Nikhil Thampi seconds it. “We have played inspiration in the past to Karl Lagerfeld doing an interesting collection for Chanel where we replicated our traditional garb in gorgeous variations using jewellery like a nathni, mang tikaa, jumkas, kamarbandh, payals, haathphools etc giving our ethnic fabrics and silhouettes a modern twist.
Another great visionary, Jean Paul Gaultier’s favourite muse of all time has been the Indian gypsy and also did a collection where Sikhism played a major role and was one of his key inspirations.
More recently with their SS14 lines, Givenchy was inspired by Maa Kali making their models look very blatantly like the goddess and Valentino broke away from their stark reds to showcase a collection which reflects some gypsy and bridal amongst other designers as well,” says Thampi who recently showcased a Kerala-inspired line at LFW.
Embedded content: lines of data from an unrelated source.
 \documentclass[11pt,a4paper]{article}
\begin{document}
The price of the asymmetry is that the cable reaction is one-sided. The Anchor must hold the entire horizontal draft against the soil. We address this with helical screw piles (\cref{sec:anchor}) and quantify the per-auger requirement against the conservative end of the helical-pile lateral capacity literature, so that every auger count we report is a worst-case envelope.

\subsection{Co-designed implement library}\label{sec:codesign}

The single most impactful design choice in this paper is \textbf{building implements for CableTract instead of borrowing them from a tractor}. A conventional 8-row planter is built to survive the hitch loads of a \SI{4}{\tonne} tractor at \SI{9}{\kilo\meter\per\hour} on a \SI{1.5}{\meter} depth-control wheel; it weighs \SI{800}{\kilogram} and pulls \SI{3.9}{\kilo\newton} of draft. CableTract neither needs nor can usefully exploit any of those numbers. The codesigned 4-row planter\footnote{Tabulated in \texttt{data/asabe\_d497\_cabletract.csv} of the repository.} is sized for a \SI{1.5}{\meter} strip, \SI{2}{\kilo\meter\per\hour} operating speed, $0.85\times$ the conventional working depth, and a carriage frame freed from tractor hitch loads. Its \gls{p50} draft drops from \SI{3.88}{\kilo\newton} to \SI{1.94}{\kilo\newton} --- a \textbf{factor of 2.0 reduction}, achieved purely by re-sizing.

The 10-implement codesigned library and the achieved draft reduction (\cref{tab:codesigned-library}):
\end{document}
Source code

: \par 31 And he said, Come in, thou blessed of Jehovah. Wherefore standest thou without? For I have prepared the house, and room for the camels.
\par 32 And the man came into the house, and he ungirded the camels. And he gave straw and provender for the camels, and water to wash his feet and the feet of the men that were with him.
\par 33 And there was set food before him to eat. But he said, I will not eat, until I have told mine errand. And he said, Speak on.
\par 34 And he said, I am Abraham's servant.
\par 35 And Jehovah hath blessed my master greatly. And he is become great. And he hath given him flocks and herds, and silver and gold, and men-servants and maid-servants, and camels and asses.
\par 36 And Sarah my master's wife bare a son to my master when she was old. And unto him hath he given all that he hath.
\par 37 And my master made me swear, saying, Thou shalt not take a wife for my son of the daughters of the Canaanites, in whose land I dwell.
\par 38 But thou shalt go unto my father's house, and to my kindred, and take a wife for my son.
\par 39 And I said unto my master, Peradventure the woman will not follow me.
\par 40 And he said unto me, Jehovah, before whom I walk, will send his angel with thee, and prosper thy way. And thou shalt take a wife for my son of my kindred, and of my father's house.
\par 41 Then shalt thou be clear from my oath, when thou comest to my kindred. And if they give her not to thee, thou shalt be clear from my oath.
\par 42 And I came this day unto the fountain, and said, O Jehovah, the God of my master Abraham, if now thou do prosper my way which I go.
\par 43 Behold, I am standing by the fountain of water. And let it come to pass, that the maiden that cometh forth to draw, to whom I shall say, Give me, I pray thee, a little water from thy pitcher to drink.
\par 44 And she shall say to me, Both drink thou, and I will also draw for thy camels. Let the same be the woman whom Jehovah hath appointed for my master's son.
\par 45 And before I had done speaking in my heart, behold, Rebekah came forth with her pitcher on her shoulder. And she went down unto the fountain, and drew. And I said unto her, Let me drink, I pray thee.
India — A micro trend for summer of ’14
Aniket Satam says, “For Spring 2014, many international designers have taken cues from our quintessential design elements rather than kitsch interpretation of all things desi. The most impressive translation is that of The Row by the Olsen sisters, who have crafted an earthy urban Indian-inspired collection, with an interesting take on how bags can double up as faux-pallu detail. Dries Van Noten also took the rustic route celebrating the traditional Kutch shell embroidery in some of their statement pieces. On the other hand, the sari-esque drapes and rhinestone Kali-inspired make-up at Givenchy was also notable. Valentino on other hand had striking Sabya undertones with bejewelled hair bands, muted palette, full sleeves and Baroque embellishments.”
Indian heritage: A great reference point
Dhruv Kapur of label DRVV says, “India or Indian-inspired baroque, embroidery, prints have been a recurring theme on the international runways for eons. I’ve noticed pretty much every other season right from McQueen in Fall 2008 that designers have been using our rich heritage for reference. It goes on to affirm just how much India has to offer and that India as a market is finally a priority for major brands. Chanel even had a couple of outfits last year that looked suspiciously like salwar kameezs. Hermes has made saris and this season also saw sari drapes in dresses from Missoni. India has a diverse past — from various periods and places in our history.
Furthermore this past sings with a rich bourgeoisie-like taste for expensive fabric and intricate craft work.”
Thampi says, “India has been motivating and influencing the world in different ways for quite some time now and it was only a matter of time before this applied to fashion as well. I am not surprised with how India and its culture has unravelled itself on international runways and how designers are seeking inspiration from it. India as a country has so much of culture, heritage, stories, myths, beliefs and art that none of it can go unnoticed.”
Bahl says, “Culturally and historically, India has always been a draw to people from across the world enamoured with its magnificence. Our ethnicity is like no other — its vibrancy, unique customs and traditions, impeccable craftsmanship and techniques are inimitable and it seemed only natural for designers to recognise and utilise this beauty and skill.
India: A serious market
Kapur says, “Brands manage to position themselves at the pinnacle of the contemporary luxury market by making use of the richness of Indian heritage craft by using it in their collections. I can only summarise that international brands are looking at taking India more seriously as a market and this is a way for the brands to develop a following in India (for when they do come here if they aren’t here already).”
Thampi concludes, “There was an era when we looked at them to get inspired but today, the tide has changed and it’s a good time for Indian fashion on an international platform.”